Hayırlı ziyaret
Suriye'nin bağımsızlığını kazanmasından beri ilk kez bir devlet başkanının Türkiye'yi ziyaret etmesi, kuşkusuz ki son derece önemli bir olay. Genç Başkan'ın Türkiye'ye gelmeden önce söyledikleri, ziyareti sırasında işlerin genelde yolunda gitmesi iki komşunun ilişkilerinin nihayet doğru bir rotaya girdiğini gösteriyor. Abdullah Öcalan'ın Suriye'den çıkarılması, ardından gelen Adana anlaşması, ekonomik ilişkilerde hamleler, sınırların bayramlarda açılması gibi jestler, Cumhurbaşkanı Ahmet Necdet Sezer'in Hafız Esad'ın cenazesine gitmesi bugünkü normalleşmeye giden önemli kilometre taşlarıydı. ABD'nin Irak'a savaş açması ve bu savaşın ardından yerleşik düzenlerin korunamayacağının anlaşılmasının da bunda mutlaka payı var. O bağlamda Ortadoğu açısından radikal olmayan bir modeli sunan ve ABD ile iyi ilişkilere sahip bir Türkiye ile yakınlaşma da önemli. Ancak sürecin bir Devlet Başkanı ziyaretiyle sonuçlanmasında AKP hükümetinin bu konuya verdiği önemin katkısını yadsımak da mümkün değil. İsrail ile halen sorunlar yaşasa da, iyi ilişkileri olan bir Türkiye'nin Mısır ve Ürdün'den sonra Suriye ile de yakın olması çok boyutlu bir dış politika anlayışı açısından gayet olumludur.
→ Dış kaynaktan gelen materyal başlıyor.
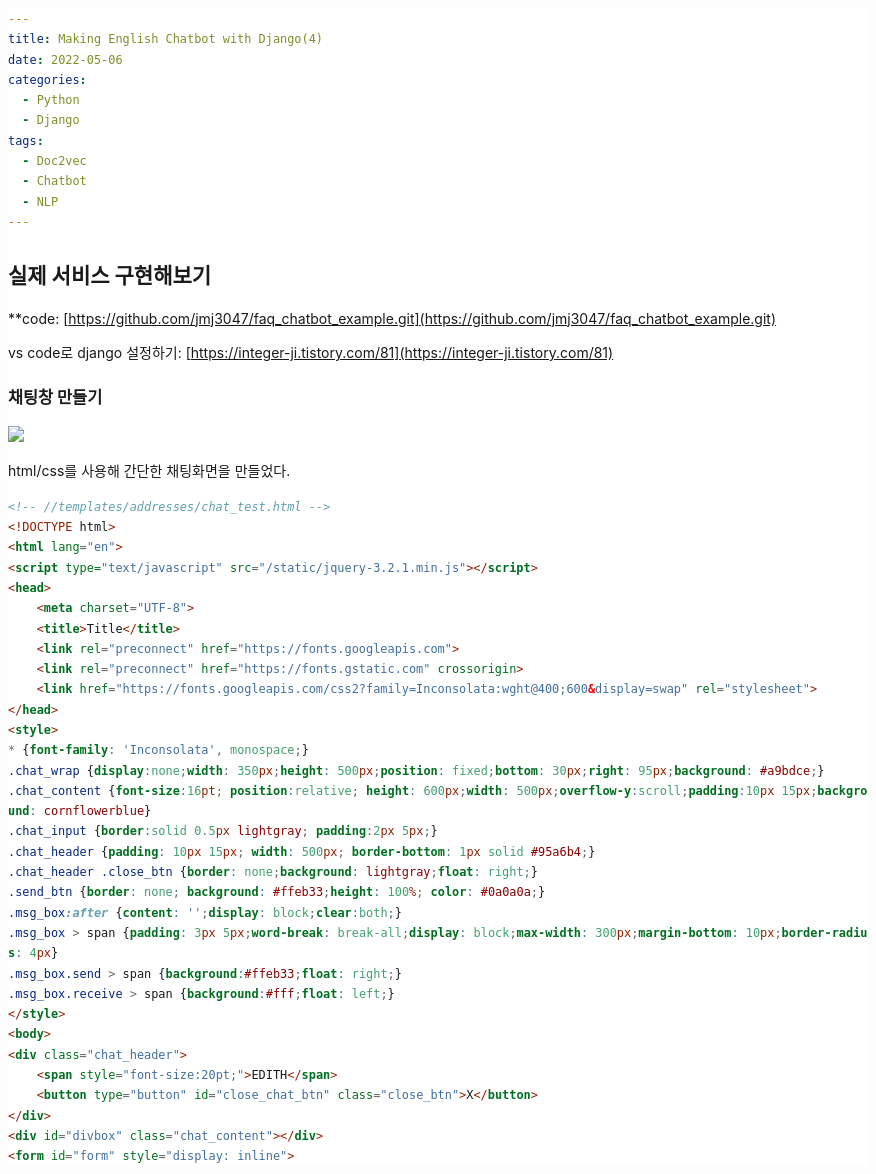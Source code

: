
 ```yaml
---
title: Making English Chatbot with Django(4)
date: 2022-05-06
categories:
  - Python
  - Django
tags: 
  - Doc2vec
  - Chatbot
  - NLP
---
```


## 실제 서비스 구현해보기

**code: [https://github.com/jmj3047/faq_chatbot_example.git](https://github.com/jmj3047/faq_chatbot_example.git)

vs code로 django 설정하기: [https://integer-ji.tistory.com/81](https://integer-ji.tistory.com/81)

### 채팅창 만들기

![](images/Making_English_Chatbot_with_Django(4)/Untitled.png)

html/css를 사용해 간단한 채팅화면을 만들었다.

```html
<!-- //templates/addresses/chat_test.html -->
<!DOCTYPE html>
<html lang="en">
<script type="text/javascript" src="/static/jquery-3.2.1.min.js"></script>
<head>
    <meta charset="UTF-8">
    <title>Title</title>
    <link rel="preconnect" href="https://fonts.googleapis.com">
    <link rel="preconnect" href="https://fonts.gstatic.com" crossorigin>
    <link href="https://fonts.googleapis.com/css2?family=Inconsolata:wght@400;600&display=swap" rel="stylesheet">
</head>
<style>
* {font-family: 'Inconsolata', monospace;}
.chat_wrap {display:none;width: 350px;height: 500px;position: fixed;bottom: 30px;right: 95px;background: #a9bdce;}
.chat_content {font-size:16pt; position:relative; height: 600px;width: 500px;overflow-y:scroll;padding:10px 15px;background: cornflowerblue}
.chat_input {border:solid 0.5px lightgray; padding:2px 5px;}
.chat_header {padding: 10px 15px; width: 500px; border-bottom: 1px solid #95a6b4;}
.chat_header .close_btn {border: none;background: lightgray;float: right;}
.send_btn {border: none; background: #ffeb33;height: 100%; color: #0a0a0a;}
.msg_box:after {content: '';display: block;clear:both;}
.msg_box > span {padding: 3px 5px;word-break: break-all;display: block;max-width: 300px;margin-bottom: 10px;border-radius: 4px}
.msg_box.send > span {background:#ffeb33;float: right;}
.msg_box.receive > span {background:#fff;float: left;}
</style>
<body>
<div class="chat_header">
    <span style="font-size:20pt;">EDITH</span>
    <button type="button" id="close_chat_btn" class="close_btn">X</button>
</div>
<div id="divbox" class="chat_content"></div>
<form id="form" style="display: inline">
```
Türkiye'nin imajı değişiyor Suriye'nin Arap milliyetçiliğinin fikri merkezi olduğu düşünüldüğünde, bu yakınlaşma başka bakımlardan da önemlidir. Kendisini Türkiye karşıtlığı ya da düşmanlığı temelinde tanımlayan bir Arap milliyetçiliği yaklaşımı belli ki değişmeye başlayacaktır. Onun ötesinde gerek toplumsal düzeyde, gerekse aydınlar düzeyinde genelde Arap ülkelerinde, özelde ise Suriye'de Türkiye'ye farklı şekillerde bakılmaya başlandığı da hissediliyor. İslam'a veya kendi özüne ihanet ederek ruhunu Batı'ya satmış veya emperyalistlerin işbirlikçisi Türkiye imajı, yerini çok daha farklı bir imaja bırakıyor. Arap dünyasından bakıldığında Türkiye, ekonomik kalkınmayı kendi gücüyle başarabilen, İslamcı hareketi demokratik bir sistem içinde uyumlulaştıran, AB üyeliği statüsüne yakınlaşmış bir ülkedir. Beşar Esad'ın Mehmet Ali Birand'a verdiği mülakatta da bu bakış açısı göze çarpıyor. Biraz da bu nedenledir ki Suriyeli saygın bilim adamı Sadık Celal el-Azm, giderek Türkiye'yi daha iyi anlamak gereğini hissettiklerini söylemektedir. Tabir-i caizse güneyden bakıldığında Türkiye "yırtmış" bir ülke gibi görülmektedir.
Şam'da bahar kısa sürdü Başkanlık için yetiştirilen ağabeyi Basel Esad'ın bir araba kazasında ölmesi nedeniyle siyasete geçen Beşar Esad, bir anayasal darbeyle babasının yerine Başkanlığa seçildiğinde kendisinden büyük reform hamleleri beklenmişti. Babasının ölümüyle ön plana çıkan Suriye sivil toplum hareketi, reform adımlarına destek vermiş, kısa süren bir Şam baharı sırasında ülkede giderek bir özgürlük ortamı oluşmaya başlamıştı. Özellikle ekonomide yeniden yapılanma taraflısı genç teknokratların desteklediği genç Esad'ın siyasi gücü, siyasi reform sürecini fazla ileriye götürmeye yetmedi. 2001 yılı başlarında rejim içindeki sertlik yanlıları karşı saldırıya geçti. Ülke iç ve dış politikada eski alışkanlıklarına döndü. Suriye'deki Baasçı rejim, Irak savaşının ardından ABD başarılı olsa da, olmasa da işlerin eskisi gibi süremeyeceğini kavradı. Sorun, değişimin mühendisliğinin nasıl yapılacağının bir türlü kestirilememesi ve Beşar'ın bunu sürükleyecek güce halen kavuşmamış olmasında. İlişkilerde yakalanan sıcaklık iyi bir diyaloğa da dönüştüğü taktirde Türkiye'nin özellikle uluslararası sistemle ilişkilerinde normalleşmeye giden genç Esad'a yardımcı olabilmesi mümkündür. Tabii eğer Türkiye'nin Baasçıları Kıbrıs üzerinden ülkeyi cendereye sokmazlarsa!